I'm not sure about that. Sure they may do some preliminary work to assess the technology, but I would think that any proper design work would be on a separate contract (to allow them to actually USE the IP, rather than just assess it) and this would be considered a material milestone and require an announcement in order to comply with their continuous disclosure commitments. At a minimum it would be a letter of intent. I don't think they could do it in "secret", and I don't see why WBT would want that done secretly. Surely they'd shout it from the rooftops as soon as they could. The only thing I'm not sure of here is how that would apply to customers using designs in Skywater's standard design library. Perhaps Skywater is considered the customer in this sense? This would apply for the first couple of customers as future customers would not necessarily be as significant a milestone (unless it's a massive customer).
I won't add much else to what @writer has said, other than to say that I'm not really putting too much emphasis on the DoD potential. Yes it's cool to be associated with them, but I can't see it being big enough volume compared to a consumer/industrial product customer. I've nothing to back that up other than gut feel though. I also think the really big fish for WBT is the discrete market (pretty sure Coby has said this as well), as it will allow them to offer their own memory drives to sell as their own product, rather than just getting royalties. While the margins may be lower on this, the sheer amount of $$ this would bring in would dwarf the royalties income. Think of them supplying SDD's to all the data centres around the world as their current flash drives reach the end of their life. The power savings are also a massive selling point here. While work is no doubt progressing as fast as they can on this, they will not be rushing it to bring an imperfect product to market before it is ready.
The other thing to consider is that in the grand scheme of things, Skywater is a very small fish in a very big pond (in terms of production capacity).
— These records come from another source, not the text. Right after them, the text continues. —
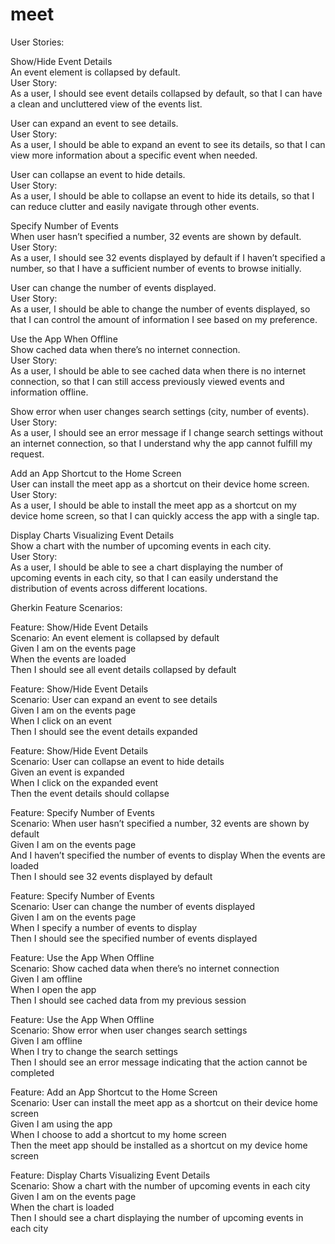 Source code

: # meet
User Stories:<br />

Show/Hide Event Details<br />
An event element is collapsed by default.<br />
User Story:<br />
As a user, I should see event details collapsed by default, so that I can have a clean and uncluttered view of the events list.

User can expand an event to see details.<br />
User Story:<br />
As a user, I should be able to expand an event to see its details, so that I can view more information about a specific event when needed.

User can collapse an event to hide details.<br />
User Story:<br />
As a user, I should be able to collapse an event to hide its details, so that I can reduce clutter and easily navigate through other events.

Specify Number of Events<br />
When user hasn’t specified a number, 32 events are shown by default.<br />
User Story:<br />
As a user, I should see 32 events displayed by default if I haven’t specified a number, so that I have a sufficient number of events to browse initially.

User can change the number of events displayed.<br />
User Story:<br />
As a user, I should be able to change the number of events displayed, so that I can control the amount of information I see based on my preference.

Use the App When Offline<br />
Show cached data when there’s no internet connection.<br />
User Story:<br />
As a user, I should be able to see cached data when there is no internet connection, so that I can still access previously viewed events and information offline.

Show error when user changes search settings (city, number of events).<br />
User Story:<br />
As a user, I should see an error message if I change search settings without an internet connection, so that I understand why the app cannot fulfill my request.

Add an App Shortcut to the Home Screen<br />
User can install the meet app as a shortcut on their device home screen.<br />
User Story:<br />
As a user, I should be able to install the meet app as a shortcut on my device home screen, so that I can quickly access the app with a single tap.

Display Charts Visualizing Event Details<br />
Show a chart with the number of upcoming events in each city.<br />
User Story:<br />
As a user, I should be able to see a chart displaying the number of upcoming events in each city, so that I can easily understand the distribution of events across different locations.


Gherkin Feature Scenarios:<br />

Feature: Show/Hide Event Details<br />
  Scenario: An event element is collapsed by default<br />
    Given I am on the events page<br />
    When the events are loaded<br />
    Then I should see all event details collapsed by default<br />

Feature: Show/Hide Event Details<br />
  Scenario: User can expand an event to see details<br />
    Given I am on the events page<br />
    When I click on an event<br />
    Then I should see the event details expanded<br />

Feature: Show/Hide Event Details<br />
  Scenario: User can collapse an event to hide details<br />
    Given an event is expanded<br />
    When I click on the expanded event<br />
    Then the event details should collapse<br />

Feature: Specify Number of Events<br />
  Scenario: When user hasn’t specified a number, 32 events are shown by default<br />
    Given I am on the events page<br />
    And I haven’t specified the number of events to display
    When the events are loaded<br />
    Then I should see 32 events displayed by default<br />

Feature: Specify Number of Events<br />
  Scenario: User can change the number of events displayed<br />
    Given I am on the events page<br />
    When I specify a number of events to display<br />
    Then I should see the specified number of events displayed<br />

Feature: Use the App When Offline<br />
  Scenario: Show cached data when there’s no internet connection<br />
    Given I am offline<br />
    When I open the app<br />
    Then I should see cached data from my previous session<br />

Feature: Use the App When Offline<br />
  Scenario: Show error when user changes search settings<br />
    Given I am offline<br />
    When I try to change the search settings<br />
    Then I should see an error message indicating that the action cannot be completed<br />

Feature: Add an App Shortcut to the Home Screen<br />
  Scenario: User can install the meet app as a shortcut on their device home screen<br />
    Given I am using the app<br />
    When I choose to add a shortcut to my home screen<br />
    Then the meet app should be installed as a shortcut on my device home screen<br />

Feature: Display Charts Visualizing Event Details<br />
  Scenario: Show a chart with the number of upcoming events in each city<br />
    Given I am on the events page<br />
    When the chart is loaded<br />
    Then I should see a chart displaying the number of upcoming events in each city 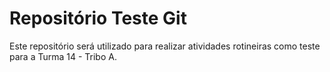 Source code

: # Repositório Teste Git

Este repositório será utilizado para realizar atividades rotineiras como teste para a Turma 14 - Tribo A.
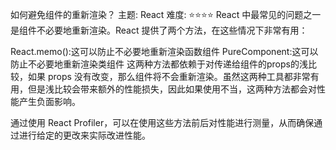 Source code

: 如何避免组件的重新渲染？
主题: React
难度: ⭐⭐⭐⭐
React 中最常见的问题之一是组件不必要地重新渲染。React 提供了两个方法，在这些情况下非常有用：

React.memo():这可以防止不必要地重新渲染函数组件
PureComponent:这可以防止不必要地重新渲染类组件
这两种方法都依赖于对传递给组件的props的浅比较，如果 props 没有改变，那么组件将不会重新渲染。虽然这两种工具都非常有用，但是浅比较会带来额外的性能损失，因此如果使用不当，这两种方法都会对性能产生负面影响。

通过使用 React Profiler，可以在使用这些方法前后对性能进行测量，从而确保通过进行给定的更改来实际改进性能。

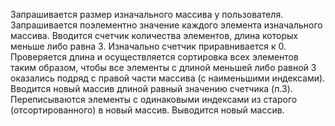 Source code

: Запрашивается размер изначального массива у пользователя.
Запрашивается поэлементно значение каждого элемента изначального массива.
Вводится счетчик количества элементов, длина которых меньше либо равна 3. Изначально счетчик приравнивается к 0.
Проверяется длина и осуществляется сортировка всех элементов таким образом, чтобы все элементы с длиной меньшей либо равной 3 оказались подряд с правой части массива (с наименьшими индексами).
Вводится новый массив длиной равный значению счетчика (п.3).
Переписываются элементы с одинаковыми индексами из старого (отсортированного) в новый массив.
Выводится новый массив. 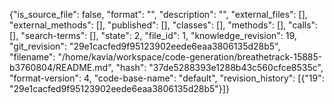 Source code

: {"is_source_file": false, "format": "", "description": "", "external_files": [], "external_methods": [], "published": [], "classes": [], "methods": [], "calls": [], "search-terms": [], "state": 2, "file_id": 1, "knowledge_revision": 19, "git_revision": "29e1cacfed9f95123902eede6eaa3806135d28b5", "filename": "/home/kavia/workspace/code-generation/breathetrack-15885-b3760804/README.md", "hash": "37de5288393e1288b43c560cfce8535c", "format-version": 4, "code-base-name": "default", "revision_history": [{"19": "29e1cacfed9f95123902eede6eaa3806135d28b5"}]} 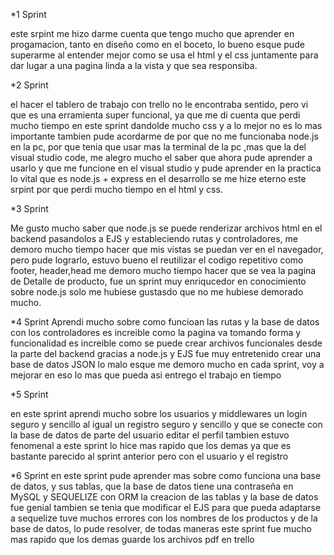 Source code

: *1 Sprint

este srpint me hizo darme cuenta que tengo mucho que aprender en progamacion, tanto en diseño como en el boceto, lo bueno esque pude superarme al entender mejor como se usa el html y el css juntamente para dar lugar a una pagina linda a la vista 
y que sea responsiba.

*2 Sprint

el hacer el tablero de trabajo con trello no le encontraba sentido, pero vi que es una erramienta super funcional, ya que me di cuenta que perdi mucho tiempo en este  sprint dandolde mucho css y a lo mejor no es lo mas importante
tambien pude acordarme de por que no me funcionaba node.js en la pc, por que tenia que usar mas la terminal de la pc ,mas que la del visual studio code,  me alegro mucho el saber que ahora pude aprender a usarlo y que me funcione en el visual studio
y pude aprender en la practica lo vital que es node.js + express en el desarrollo
se me hize eterno este srpint por que perdi mucho tiempo en el html y css.

*3 Sprint

Me gusto mucho saber que node.js se puede renderizar archivos html en el backend pasandolos a EJS
y estableciendo rutas y controladores, me demoro mucho tiempo hacer que mis vistas se puedan ver en el navegador, pero pude lograrlo, estuvo bueno el reutilizar el codigo repetitivo como footer, header,head
me demoro mucho tiempo hacer que se vea la pagina de Detalle de producto, 
fue un sprint muy enriqucedor en conocimiento sobre node.js solo me hubiese gustasdo que no me hubiese demorado mucho.

*4 Sprint
Aprendi mucho sobre como funcioan las rutas y la base de datos con los controladores
es increible como la pagina va tomando forma y funcionalidad
es increible como se puede crear archivos funcionales desde la parte del backend gracias a node.js y EJS
fue muy entretenido crear una base de datos JSON 
lo malo esque me demoro mucho en cada sprint, voy a mejorar en eso lo mas que pueda asi entrego el trabajo en tiempo

*5 Sprint

en este sprint aprendi mucho sobre los usuarios y  middlewares
un login seguro y sencillo
al igual un registro seguro y sencillo y que se conecte con la base de datos de parte del usuario
editar el perfil tambien estuvo fenomenal
a este sprint lo hice mas rapido que los demas ya que es bastante parecido al  sprint anterior 
pero con el usuario y el registro

*6 Sprint
en este sprint pude aprender mas sobre como funciona una base de datos, y sus tablas, que la base de datos tiene una contraseña en MySQL y SEQUELIZE con ORM
la creacion de las tablas y la base de datos fue genial
tambien se tenia que modificar el EJS para que pueda adaptarse a sequelize
tuve muchos errores con los nombres de los productos y de la base de datos, lo pude resolver, de todas maneras este sprint fue mucho mas rapido que los demas
guarde los archivos pdf en trello
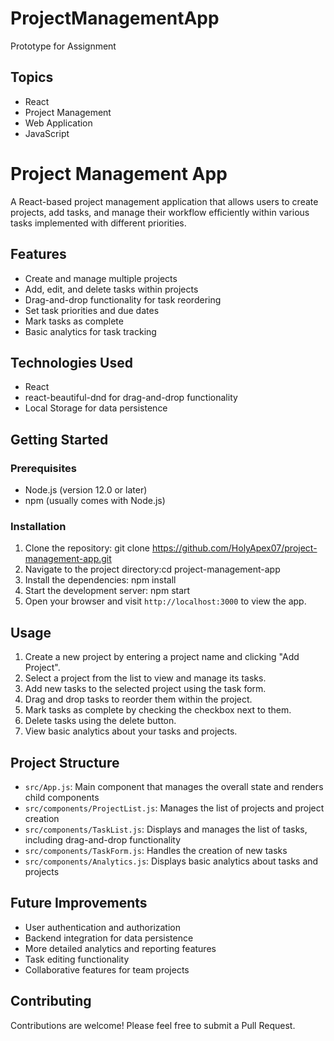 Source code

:# ProjectManagementApp
 Prototype for Assignment 
 
## Topics
- React
- Project Management
- Web Application
- JavaScript

# Project Management App

A React-based project management application that allows users to create projects, add tasks, and manage their workflow efficiently within various tasks implemented with different priorities.

## Features

- Create and manage multiple projects
- Add, edit, and delete tasks within projects
- Drag-and-drop functionality for task reordering
- Set task priorities and due dates
- Mark tasks as complete
- Basic analytics for task tracking

## Technologies Used

- React
- react-beautiful-dnd for drag-and-drop functionality
- Local Storage for data persistence

## Getting Started

### Prerequisites

- Node.js (version 12.0 or later)
- npm (usually comes with Node.js)

### Installation

1. Clone the repository: git clone https://github.com/HolyApex07/project-management-app.git
2. Navigate to the project directory:cd project-management-app
3. Install the dependencies: npm install
4. Start the development server: npm start
5. Open your browser and visit `http://localhost:3000` to view the app.

## Usage

1. Create a new project by entering a project name and clicking "Add Project".
2. Select a project from the list to view and manage its tasks.
3. Add new tasks to the selected project using the task form.
4. Drag and drop tasks to reorder them within the project.
5. Mark tasks as complete by checking the checkbox next to them.
6. Delete tasks using the delete button.
7. View basic analytics about your tasks and projects.

## Project Structure

- `src/App.js`: Main component that manages the overall state and renders child components
- `src/components/ProjectList.js`: Manages the list of projects and project creation
- `src/components/TaskList.js`: Displays and manages the list of tasks, including drag-and-drop functionality
- `src/components/TaskForm.js`: Handles the creation of new tasks
- `src/components/Analytics.js`: Displays basic analytics about tasks and projects

## Future Improvements

- User authentication and authorization
- Backend integration for data persistence
- More detailed analytics and reporting features
- Task editing functionality
- Collaborative features for team projects

## Contributing

Contributions are welcome! Please feel free to submit a Pull Request.
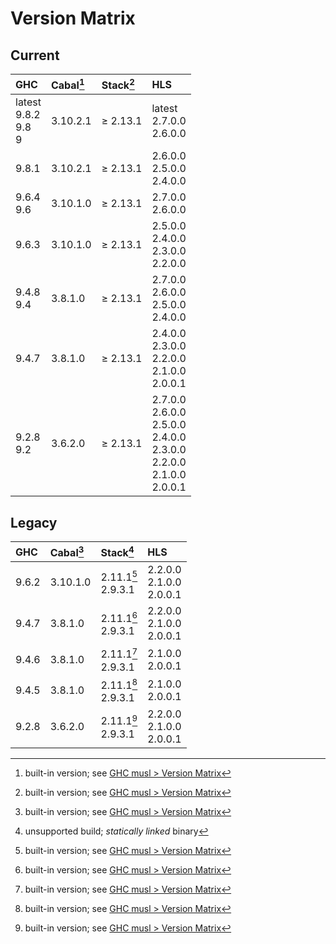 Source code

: # Version Matrix

## Current

| GHC                         | Cabal[^1] | Stack[^1]   | HLS                                                                                  |
|:----------------------------|:----------|:------------|:------------------------------------------------------------------------------------ |
| latest<br>9.8.2<br>9.8<br>9 | 3.10.2.1  | ≥ 2.13.1    | latest<br>2.7.0.0<br>2.6.0.0                                                         |
| 9.8.1                       | 3.10.2.1  | ≥ 2.13.1    | 2.6.0.0<br>2.5.0.0<br>2.4.0.0                                                        |
| 9.6.4<br>9.6                | 3.10.1.0  | ≥ 2.13.1    | 2.7.0.0<br>2.6.0.0                                                                   |
| 9.6.3                       | 3.10.1.0  | ≥ 2.13.1    | 2.5.0.0<br>2.4.0.0<br>2.3.0.0<br>2.2.0.0                                             |
| 9.4.8<br>9.4                | 3.8.1.0   | ≥ 2.13.1    | 2.7.0.0<br>2.6.0.0<br>2.5.0.0<br>2.4.0.0                                             |
| 9.4.7                       | 3.8.1.0   | ≥ 2.13.1    | 2.4.0.0<br>2.3.0.0<br>2.2.0.0<br>2.1.0.0<br>2.0.0.1                                  |
| 9.2.8<br>9.2                | 3.6.2.0   | ≥ 2.13.1    | 2.7.0.0<br>2.6.0.0<br>2.5.0.0<br>2.4.0.0<br>2.3.0.0<br>2.2.0.0<br>2.1.0.0<br>2.0.0.1 |

[^1]: built-in version; see [GHC musl > Version Matrix](../VERSION_MATRIX.md)

## Legacy

| GHC   | Cabal[^1] | Stack[^2]             | HLS                           |
|:------|:----------|:----------------------|:----------------------------- |
| 9.6.2 | 3.10.1.0  | 2.11.1[^1]<br>2.9.3.1 | 2.2.0.0<br>2.1.0.0<br>2.0.0.1 |
| 9.4.7 | 3.8.1.0   | 2.11.1[^1]<br>2.9.3.1 | 2.2.0.0<br>2.1.0.0<br>2.0.0.1 |
| 9.4.6 | 3.8.1.0   | 2.11.1[^1]<br>2.9.3.1 | 2.1.0.0<br>2.0.0.1            |
| 9.4.5 | 3.8.1.0   | 2.11.1[^1]<br>2.9.3.1 | 2.1.0.0<br>2.0.0.1            |
| 9.2.8 | 3.6.2.0   | 2.11.1[^1]<br>2.9.3.1 | 2.2.0.0<br>2.1.0.0<br>2.0.0.1 |

[^2]: unsupported build; *statically linked* binary
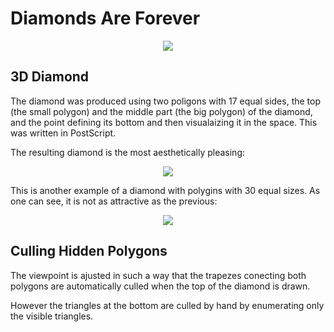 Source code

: # Diamonds Are Forever

<p align="center">
<img src="https://user-images.githubusercontent.com/80269251/137795482-74352769-e8d2-4173-bd8f-64b9612f92a4.png">
</p>

## 3D Diamond

The diamond was produced using two poligons with 17 equal sides, the top (the small polygon) and the middle part 
(the big polygon) of the diamond, and the point defining its bottom and then visualaizing it in the space. This 
was written in PostScript.

The resulting diamond is the most aesthetically pleasing:

<p align="center">
<img src="https://user-images.githubusercontent.com/80269251/137802304-1203179d-91e3-4dfd-a1ee-9a7ad24ab0c8.png">
</p>

This is another example of a diamond with polygins with 30 equal sizes. As one can see, it is not 
as attractive as the previous:

<p align="center">
<img src="https://user-images.githubusercontent.com/80269251/137803596-88642d88-f9fc-4a84-86bb-d84bd163c98f.png">
</p>

## Culling Hidden Polygons

The viewpoint is ajusted in such a way that the trapezes conecting both polygons are automatically culled when the top of the diamond is drawn. 

However the triangles at the bottom are culled by hand by enumerating only the visible triangles.
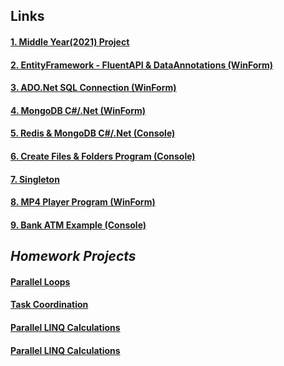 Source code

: 


## **Links**

#### [1. Middle Year(2021) Project](https://github.com/LearAdini/MiddleYear-Project/blob/main/README.md)
#### [2. EntityFramework - FluentAPI & DataAnnotations (WinForm)](https://learadini.github.io/EntityFramework-FluentAPI-DataAnnotations/)
#### [3. ADO.Net SQL Connection (WinForm)](https://learadini.github.io/ActiveX-Data-Objects-SQL/)
#### [4. MongoDB C#/.Net (WinForm)](https://learadini.github.io/MongoDB-C-.NET-Driver/)
#### [5. Redis & MongoDB C#/.Net (Console)](https://learadini.github.io/MongoDB-Redis-.NET/)
#### [6. Create Files & Folders Program (Console)](https://learadini.github.io/Create-Files-and-Folders/)
#### [7. Singleton](https://github.com/LearAdini/Singleton/)
#### [8. MP4 Player Program (WinForm)](https://learadini.github.io/WinForm-Media-Player/)
#### [9. Bank ATM Example (Console)](https://learadini.github.io/ATM-PROJECT/)


## ***Homework Projects***

#### [Parallel Loops](https://github.com/LearAdini/ParallelLoops)
#### [Task Coordination](https://github.com/LearAdini/TaskCoordination)
#### [Parallel LINQ Calculations](https://github.com/LearAdini/ParallelLinqCalculations)
#### [Parallel LINQ Calculations](https://github.com/LearAdini/ParallelLinqCalculations)
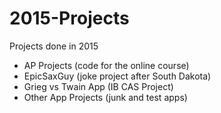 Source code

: # 2015-Projects
Projects done in 2015
- AP Projects (code for the online course)
- EpicSaxGuy (joke project after South Dakota)
- Grieg vs Twain App (IB CAS Project)
- Other App Projects (junk and test apps)
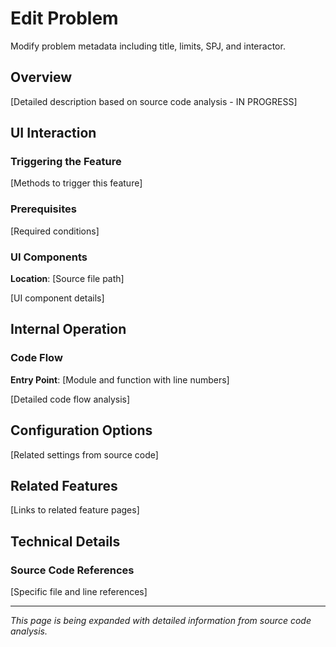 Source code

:# Edit Problem

Modify problem metadata including title, limits, SPJ, and interactor.

## Overview

[Detailed description based on source code analysis - IN PROGRESS]

## UI Interaction

### Triggering the Feature

[Methods to trigger this feature]

### Prerequisites

[Required conditions]

### UI Components

**Location**: [Source file path]

[UI component details]

## Internal Operation

### Code Flow

**Entry Point**: [Module and function with line numbers]

[Detailed code flow analysis]

## Configuration Options

[Related settings from source code]

## Related Features

[Links to related feature pages]

## Technical Details

### Source Code References

[Specific file and line references]

---

*This page is being expanded with detailed information from source code analysis.*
While production there may start 2024, they will need to do the technology transfer to every fab they sign up. This means when the big players do eventually sign up, it'll still be 12-18months before they are producing from when they sign up. I'm not sure how much time they can cut out of this due to the learning curve from doing it at Skywater, but I don't think it would be much less that the 18months it's taking now (simply because actually manufacturing the chips takes so long). The good thing in their case though is that the customers of the big players should be able to start designing straight away once they start the tech transfer, as they will have the confidence that ReRAM can be successfully mass produced as shown by Skywater.